Saved entries:
----------------

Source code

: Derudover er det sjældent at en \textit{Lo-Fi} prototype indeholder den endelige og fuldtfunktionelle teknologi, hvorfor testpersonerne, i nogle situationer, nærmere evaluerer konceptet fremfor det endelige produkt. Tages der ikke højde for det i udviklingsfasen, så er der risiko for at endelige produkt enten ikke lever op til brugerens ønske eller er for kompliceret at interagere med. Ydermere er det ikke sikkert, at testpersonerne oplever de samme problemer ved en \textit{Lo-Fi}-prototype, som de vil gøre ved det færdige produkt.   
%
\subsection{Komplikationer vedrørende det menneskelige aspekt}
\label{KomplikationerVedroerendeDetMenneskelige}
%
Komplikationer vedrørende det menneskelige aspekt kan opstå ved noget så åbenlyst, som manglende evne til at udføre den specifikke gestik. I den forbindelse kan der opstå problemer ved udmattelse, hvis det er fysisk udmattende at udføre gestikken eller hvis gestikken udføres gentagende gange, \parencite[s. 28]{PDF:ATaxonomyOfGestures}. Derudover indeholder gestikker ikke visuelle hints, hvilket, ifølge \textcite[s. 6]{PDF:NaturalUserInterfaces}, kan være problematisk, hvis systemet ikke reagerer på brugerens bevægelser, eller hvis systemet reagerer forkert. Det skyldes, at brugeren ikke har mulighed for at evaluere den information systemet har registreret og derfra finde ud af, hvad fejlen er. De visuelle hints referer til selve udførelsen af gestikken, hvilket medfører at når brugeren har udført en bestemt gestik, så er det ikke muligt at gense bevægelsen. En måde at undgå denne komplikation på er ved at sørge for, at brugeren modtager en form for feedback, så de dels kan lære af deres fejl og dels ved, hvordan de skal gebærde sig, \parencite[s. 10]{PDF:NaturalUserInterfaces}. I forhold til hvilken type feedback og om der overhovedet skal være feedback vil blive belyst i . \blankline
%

----------------

→ Task to carry out
Your job is to reproduce the data in full, with every line intact.

→ Output for this exercise
Source code

: Derudover er det sjældent at en \textit{Lo-Fi} prototype indeholder den endelige og fuldtfunktionelle teknologi, hvorfor testpersonerne, i nogle situationer, nærmere evaluerer konceptet fremfor det endelige produkt. Tages der ikke højde for det i udviklingsfasen, så er der risiko for at endelige produkt enten ikke lever op til brugerens ønske eller er for kompliceret at interagere med. Ydermere er det ikke sikkert, at testpersonerne oplever de samme problemer ved en \textit{Lo-Fi}-prototype, som de vil gøre ved det færdige produkt.   
%
\subsection{Komplikationer vedrørende det menneskelige aspekt}
\label{KomplikationerVedroerendeDetMenneskelige}
%
Komplikationer vedrørende det menneskelige aspekt kan opstå ved noget så åbenlyst, som manglende evne til at udføre den specifikke gestik. I den forbindelse kan der opstå problemer ved udmattelse, hvis det er fysisk udmattende at udføre gestikken eller hvis gestikken udføres gentagende gange, \parencite[s. 28]{PDF:ATaxonomyOfGestures}. Derudover indeholder gestikker ikke visuelle hints, hvilket, ifølge \textcite[s. 6]{PDF:NaturalUserInterfaces}, kan være problematisk, hvis systemet ikke reagerer på brugerens bevægelser, eller hvis systemet reagerer forkert. Det skyldes, at brugeren ikke har mulighed for at evaluere den information systemet har registreret og derfra finde ud af, hvad fejlen er. De visuelle hints referer til selve udførelsen af gestikken, hvilket medfører at når brugeren har udført en bestemt gestik, så er det ikke muligt at gense bevægelsen. En måde at undgå denne komplikation på er ved at sørge for, at brugeren modtager en form for feedback, så de dels kan lære af deres fejl og dels ved, hvordan de skal gebærde sig, \parencite[s. 10]{PDF:NaturalUserInterfaces}. I forhold til hvilken type feedback og om der overhovedet skal være feedback vil blive belyst i . \blankline
%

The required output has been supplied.